Arguments of policy which argue what ought to be done, make their appeal in the main to the moral, practical, or aesthetic interests of the audience. These interests have their ultimate roots in the deep-seated mass of inherited temperamental motives and forces which may be summed up here in the conveniently vague term "feeling." These motives and forces, it will be noticed, lie outside the field of reason, and are in the main recalcitrant to it. When you argue that it is "right" that rich men should endow the schools and colleges of this country, you would find it impossible to explain in detail just what you mean by "right"; your belief rises from feelings, partly inherited, partly drawn in with the air of the country, which make you positive of your assertion even when you can least give reasons for it.

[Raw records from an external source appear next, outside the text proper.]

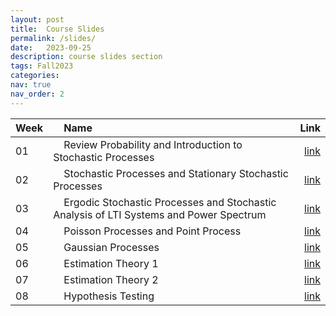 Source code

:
 ```yaml
---
layout: post
title:  Course Slides
permalink: /slides/
date:   2023-09-25
description: course slides section
tags: Fall2023
categories:
nav: true
nav_order: 2
---
```

| Week | &nbsp; &nbsp; Name                                                        | Link                                                                                     |
| :---- | :--------------------------------------------------------------------- | -----------------------------------------------------------------------------------------------------: |
| 01   | &nbsp; &nbsp; Review Probability and Introduction to Stochastic Processes &nbsp; &nbsp; | <a href='/assets/Fall2023/pdf/Fall-2023-SP_Week_01_Review_Probability_Intro_SP.pdf'>link</a> |
| 02   | &nbsp; &nbsp; Stochastic Processes and Stationary Stochastic Processes &nbsp; &nbsp; | <a href='/assets/Fall2023/pdf/Fall-2023-SP_Week_02_SSS_WSS_v2.pdf'>link</a> |
| 03   | &nbsp; &nbsp; Ergodic Stochastic Processes and Stochastic Analysis of LTI Systems and Power Spectrum &nbsp; &nbsp; | <a href='/assets/Fall2023/pdf/Fall-2023-SP_Week_03_ESP_SLTI_PS.pdf'>link</a> |
| 04   | &nbsp; &nbsp; Poisson Processes and Point Process &nbsp; &nbsp; | <a href='/assets/Fall2023/pdf/Fall-2023-SP_Week_04_PP_PP.pdf'>link</a> |
| 05   | &nbsp; &nbsp; Gaussian Processes &nbsp; &nbsp; | <a href='/assets/Fall2023/pdf/Fall-2023-SP_Week_05_GP.pdf'>link</a> |
| 06   | &nbsp; &nbsp; Estimation Theory 1 &nbsp; &nbsp; | <a href='/assets/Fall2023/pdf/Fall-2023-SP_Week_06_ET.pdf'>link</a> |
| 07   | &nbsp; &nbsp; Estimation Theory 2 &nbsp; &nbsp; | <a href='/assets/Fall2023/pdf/Fall-2023-SP_Week_07_ET2.pdf'>link</a> |
| 08   | &nbsp; &nbsp; Hypothesis Testing &nbsp; &nbsp; | <a href='/assets/Fall2023/pdf/Fall-2023-SP_Week_08_HT.pdf'>link</a> |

So our practical interests turn in the end on what we want and do not want, and are therefore molded by our temperament and tastes, which are obviously matters of feeling. Our aesthetic interests, who include our preferences in all the fields of art and literature and things beautiful or ugly in daily life, even more obviously go back to feeling. Now in practical life our will to do anything is latent until some part of this great body of feeling is stirred; therefore arguments of policy, which aim to show that something ought to be done, cannot neglect feeling.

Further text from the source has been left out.